#### Excerpted data ####

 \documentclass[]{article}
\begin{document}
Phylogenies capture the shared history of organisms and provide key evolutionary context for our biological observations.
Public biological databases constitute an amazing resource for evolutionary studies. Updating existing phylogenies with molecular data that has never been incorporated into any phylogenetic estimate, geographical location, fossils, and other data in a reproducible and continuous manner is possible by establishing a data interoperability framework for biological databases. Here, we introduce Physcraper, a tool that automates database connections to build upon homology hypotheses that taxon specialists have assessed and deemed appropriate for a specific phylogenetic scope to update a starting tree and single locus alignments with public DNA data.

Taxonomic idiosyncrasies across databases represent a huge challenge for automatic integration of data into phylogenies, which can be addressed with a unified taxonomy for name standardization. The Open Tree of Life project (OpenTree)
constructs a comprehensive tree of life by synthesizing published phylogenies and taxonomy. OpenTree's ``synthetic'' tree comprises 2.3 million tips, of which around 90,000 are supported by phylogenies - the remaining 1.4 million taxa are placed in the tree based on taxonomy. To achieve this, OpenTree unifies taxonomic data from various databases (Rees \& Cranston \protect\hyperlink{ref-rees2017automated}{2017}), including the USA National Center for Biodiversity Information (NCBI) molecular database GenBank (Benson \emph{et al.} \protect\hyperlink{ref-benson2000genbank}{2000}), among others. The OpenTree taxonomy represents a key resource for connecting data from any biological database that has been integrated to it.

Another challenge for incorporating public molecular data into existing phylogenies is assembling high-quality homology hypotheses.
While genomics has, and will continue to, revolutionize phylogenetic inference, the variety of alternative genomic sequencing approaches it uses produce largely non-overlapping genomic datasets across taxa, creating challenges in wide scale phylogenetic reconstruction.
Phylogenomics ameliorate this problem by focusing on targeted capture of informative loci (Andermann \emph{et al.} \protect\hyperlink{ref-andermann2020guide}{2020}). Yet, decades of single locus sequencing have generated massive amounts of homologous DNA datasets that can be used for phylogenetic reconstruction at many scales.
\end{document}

####

▶ **Requirement**
Without changing anything, repeat the whole listing.

▶ **The completed task**
 \documentclass[]{article}
\begin{document}
Phylogenies capture the shared history of organisms and provide key evolutionary context for our biological observations.
Public biological databases constitute an amazing resource for evolutionary studies. Updating existing phylogenies with molecular data that has never been incorporated into any phylogenetic estimate, geographical location, fossils, and other data in a reproducible and continuous manner is possible by establishing a data interoperability framework for biological databases. Here, we introduce Physcraper, a tool that automates database connections to build upon homology hypotheses that taxon specialists have assessed and deemed appropriate for a specific phylogenetic scope to update a starting tree and single locus alignments with public DNA data.

Taxonomic idiosyncrasies across databases represent a huge challenge for automatic integration of data into phylogenies, which can be addressed with a unified taxonomy for name standardization. The Open Tree of Life project (OpenTree)
constructs a comprehensive tree of life by synthesizing published phylogenies and taxonomy. OpenTree's ``synthetic'' tree comprises 2.3 million tips, of which around 90,000 are supported by phylogenies - the remaining 1.4 million taxa are placed in the tree based on taxonomy. To achieve this, OpenTree unifies taxonomic data from various databases (Rees \& Cranston \protect\hyperlink{ref-rees2017automated}{2017}), including the USA National Center for Biodiversity Information (NCBI) molecular database GenBank (Benson \emph{et al.} \protect\hyperlink{ref-benson2000genbank}{2000}), among others. The OpenTree taxonomy represents a key resource for connecting data from any biological database that has been integrated to it.

Another challenge for incorporating public molecular data into existing phylogenies is assembling high-quality homology hypotheses.
While genomics has, and will continue to, revolutionize phylogenetic inference, the variety of alternative genomic sequencing approaches it uses produce largely non-overlapping genomic datasets across taxa, creating challenges in wide scale phylogenetic reconstruction.
Phylogenomics ameliorate this problem by focusing on targeted capture of informative loci (Andermann \emph{et al.} \protect\hyperlink{ref-andermann2020guide}{2020}). Yet, decades of single locus sequencing have generated massive amounts of homologous DNA datasets that can be used for phylogenetic reconstruction at many scales.
\end{document}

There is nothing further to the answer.